* [RAW DATA]:

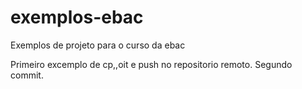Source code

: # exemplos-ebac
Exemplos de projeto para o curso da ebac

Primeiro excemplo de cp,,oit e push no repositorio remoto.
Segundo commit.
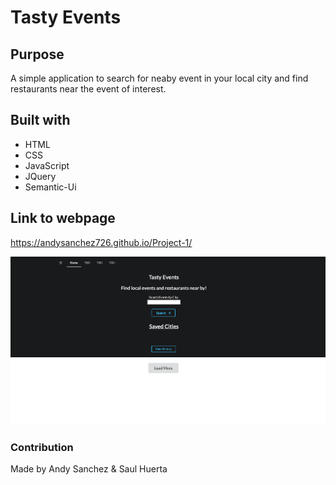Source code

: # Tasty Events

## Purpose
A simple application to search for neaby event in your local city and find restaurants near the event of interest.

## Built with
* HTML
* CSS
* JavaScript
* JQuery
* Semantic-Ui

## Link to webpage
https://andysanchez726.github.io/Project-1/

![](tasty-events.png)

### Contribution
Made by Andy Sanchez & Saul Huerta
==
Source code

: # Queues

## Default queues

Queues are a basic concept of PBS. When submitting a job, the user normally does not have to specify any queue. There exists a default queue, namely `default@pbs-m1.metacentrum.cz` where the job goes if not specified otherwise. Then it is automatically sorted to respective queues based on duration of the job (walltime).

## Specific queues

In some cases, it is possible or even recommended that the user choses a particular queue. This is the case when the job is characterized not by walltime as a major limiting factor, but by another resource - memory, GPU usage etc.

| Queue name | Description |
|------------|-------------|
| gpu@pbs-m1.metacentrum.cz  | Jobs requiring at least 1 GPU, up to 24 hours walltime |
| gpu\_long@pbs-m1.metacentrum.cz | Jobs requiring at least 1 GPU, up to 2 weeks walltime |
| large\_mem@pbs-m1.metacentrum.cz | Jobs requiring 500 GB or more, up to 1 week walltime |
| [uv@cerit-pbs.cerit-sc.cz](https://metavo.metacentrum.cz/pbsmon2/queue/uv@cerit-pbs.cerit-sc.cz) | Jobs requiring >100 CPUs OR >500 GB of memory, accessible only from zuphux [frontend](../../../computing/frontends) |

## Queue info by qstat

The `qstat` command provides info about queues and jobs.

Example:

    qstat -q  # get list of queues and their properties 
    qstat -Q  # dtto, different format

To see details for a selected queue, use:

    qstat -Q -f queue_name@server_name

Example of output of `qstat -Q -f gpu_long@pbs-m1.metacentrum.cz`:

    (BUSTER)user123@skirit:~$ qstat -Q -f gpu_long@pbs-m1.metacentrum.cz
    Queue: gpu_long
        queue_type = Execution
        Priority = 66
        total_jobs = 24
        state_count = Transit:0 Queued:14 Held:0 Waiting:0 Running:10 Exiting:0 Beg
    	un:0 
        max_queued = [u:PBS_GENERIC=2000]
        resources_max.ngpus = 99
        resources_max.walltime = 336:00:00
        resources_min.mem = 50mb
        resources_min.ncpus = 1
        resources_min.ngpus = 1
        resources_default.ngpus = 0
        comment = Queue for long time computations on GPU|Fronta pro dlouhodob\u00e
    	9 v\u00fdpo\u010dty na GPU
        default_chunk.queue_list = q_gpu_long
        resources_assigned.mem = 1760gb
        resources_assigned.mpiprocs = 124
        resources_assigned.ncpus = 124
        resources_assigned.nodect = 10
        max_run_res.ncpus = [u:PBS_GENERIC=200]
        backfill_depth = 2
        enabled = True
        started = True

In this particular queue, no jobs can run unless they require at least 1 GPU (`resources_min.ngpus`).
--
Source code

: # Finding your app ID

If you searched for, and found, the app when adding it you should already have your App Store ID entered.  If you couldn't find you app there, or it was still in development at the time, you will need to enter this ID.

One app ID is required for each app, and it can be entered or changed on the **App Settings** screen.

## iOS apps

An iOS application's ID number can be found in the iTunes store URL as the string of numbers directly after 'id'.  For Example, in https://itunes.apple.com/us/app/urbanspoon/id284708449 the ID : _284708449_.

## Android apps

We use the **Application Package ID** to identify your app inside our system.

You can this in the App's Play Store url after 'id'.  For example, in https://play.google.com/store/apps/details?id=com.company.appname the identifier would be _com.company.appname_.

* [WHAT THE EXERCISE ASKS]:
Output the material above exactly, but only from the line that carries "Queue: gpu_long" through the line that carries "resources_max.walltime = 336:00:00".

* [WRITTEN RESPONSE]:
    Queue: gpu_long
        queue_type = Execution
        Priority = 66
        total_jobs = 24
        state_count = Transit:0 Queued:14 Held:0 Waiting:0 Running:10 Exiting:0 Beg
    	un:0 
        max_queued = [u:PBS_GENERIC=2000]
        resources_max.ngpus = 99
        resources_max.walltime = 336:00:00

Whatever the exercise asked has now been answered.